Aliás, Franciscanos e Dominicanos foram largamente apoiados e financiados por
Sancho, e Brandão não se cansa de dar exemplos dessa intensa ligação entre o
soberano e aquelas ordens. Vastas páginas tratam da questão da deposição do rei
em 1245, e como a ela recorreremos incessantemente, aqui deixamos o que nos
parecem ser as principais opiniões de fr. António Brandão: não há dúvida que
foram mui urgentes as causas que obrigaram ao Sumo Pontífice privar a el-rei
Sancho do governo do reino, e a mandar em seu lugar o infante Afonso.
Mal se pode desculpar el-rei Sancho, nem nós o queremos livrar, nem ainda
podemos, pois anda incerta no corpo do direito canónico a bula de sua deposição
em que vêem apontadas as cousas que moveram ao papa a fazer um extremo tão
grande, como foi excluir a um rei do governo e administração de seu reino.
Resume, desta
forma, o facto incontestável de que o rei foi deposto. Cita as diversas queixas
formuladas junto da Santa Sé e a inevitabilidade política dessa mesma deposição.
Curiosamente cita dois governantes de grande poder na Europa daquele tempo, e
que estarão para sempre ligados, de maneiras diferentes, à deposição do seu congénere
português.
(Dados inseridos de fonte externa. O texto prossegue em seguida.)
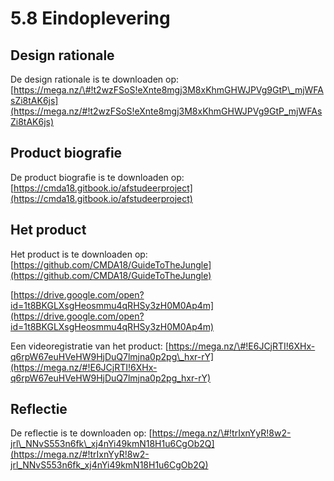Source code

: # 5.8 Eindoplevering

## Design rationale

De design rationale is te downloaden op: [https://mega.nz/\#!t2wzFSoS!eXnte8mgj3M8xKhmGHWJPVg9GtP\_mjWFAsZi8tAK6js](https://mega.nz/#!t2wzFSoS!eXnte8mgj3M8xKhmGHWJPVg9GtP_mjWFAsZi8tAK6js)

## Product biografie

De product biografie is te downloaden op: [https://cmda18.gitbook.io/afstudeerproject](https://cmda18.gitbook.io/afstudeerproject)

## Het product

Het product is te downloaden op: [https://github.com/CMDA18/GuideToTheJungle](https://github.com/CMDA18/GuideToTheJungle) 

[https://drive.google.com/open?id=1t8BKGLXsgHeosmmu4qRHSy3zH0M0Ap4m](https://drive.google.com/open?id=1t8BKGLXsgHeosmmu4qRHSy3zH0M0Ap4m)

Een videoregistratie van het product: [https://mega.nz/\#!E6JCjRTI!6XHx-q6rpW67euHVeHW9HjDuQ7lmjna0p2pg\_hxr-rY](https://mega.nz/#!E6JCjRTI!6XHx-q6rpW67euHVeHW9HjDuQ7lmjna0p2pg_hxr-rY)

## Reflectie

De reflectie is te downloaden op: [https://mega.nz/\#!trIxnYyR!8w2-jrl\_NNvS553n6fk\_xj4nYi49kmN18H1u6CgOb2Q](https://mega.nz/#!trIxnYyR!8w2-jrl_NNvS553n6fk_xj4nYi49kmN18H1u6CgOb2Q)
São eles, Frederico II, o imperador deposto no Concílio de Lyon, uma
semana antes de Sancho e Luís IX, rei de França, patrono de Afonso de Bolonha e
protector do papado. Voltaremos a falar deles. Lá estão, em Lyon, em plena
actividade conciliar, os prelados portugueses mais envolvidos do que nunca na
conjura para deporem o seu rei. Nomeia-os a todos: João, o arcebispo de Braga,
Pedro, o bispo do Porto, Tibúrcio, bispo de Coimbra e junta-lhes laicos. Estes
são nobres e vêem de Portugal, supostamente como embaixadores nomeados pelo
rei, atitude que Brandão considera cínica. São eles Rui Gomes de Briteiros,
infanção e mais tarde rico-homem do rei Afonso III e Gomes Viegas
[Portocarreiro]. Importante é para Brandão o entendimento que o Bolonhês
estabelece com aqueles prelados portugueses no coração do reino francês. Em
Paris, e sob os auspícios do
rei de França, Afonso de Bolonha, jura perante diversas testemunhas e pelos Evangelhos,
o seguinte, que Brandão não resistiu em transcrever: eu, Afonso, conde
de Bolonha, filho de Afonso de ilustre memória, rei de Portugal, prometo e juro
sobre estes Santos Evangelhos de Deus, que por qualquer título que alcançar o
reino de Portugal, guardarei e farei guardar a todas as comunidades, conselhos,
cavaleiros e aos povos, aos religiosos e clero do dito reino todos os bons
costumes e foros escritos e não escritos que tiveram em tempo de meu avô e de
meu bisavô; e farei que se tirem todos os maus costumes e abusos introduzidos
por qualquer ocasião ou por qualquer pessoa, em tempo de meu pai e irmão, e
particularmente, quando se cometer homicídio, que se não leve dinheiro aos
vizinhos do morto, mormente quando é manifesto quem foi o matador…» In
José Varandas, Bonuns Rex ou Rex Inutilis, As Periferias e o Centro, Redes de
Poder no reinado de Sancho II (1223-1248), U. de Lisboa, Faculdade de Letras,
Departamento de História, Tese de Doutoramento em História Medieval, 2003.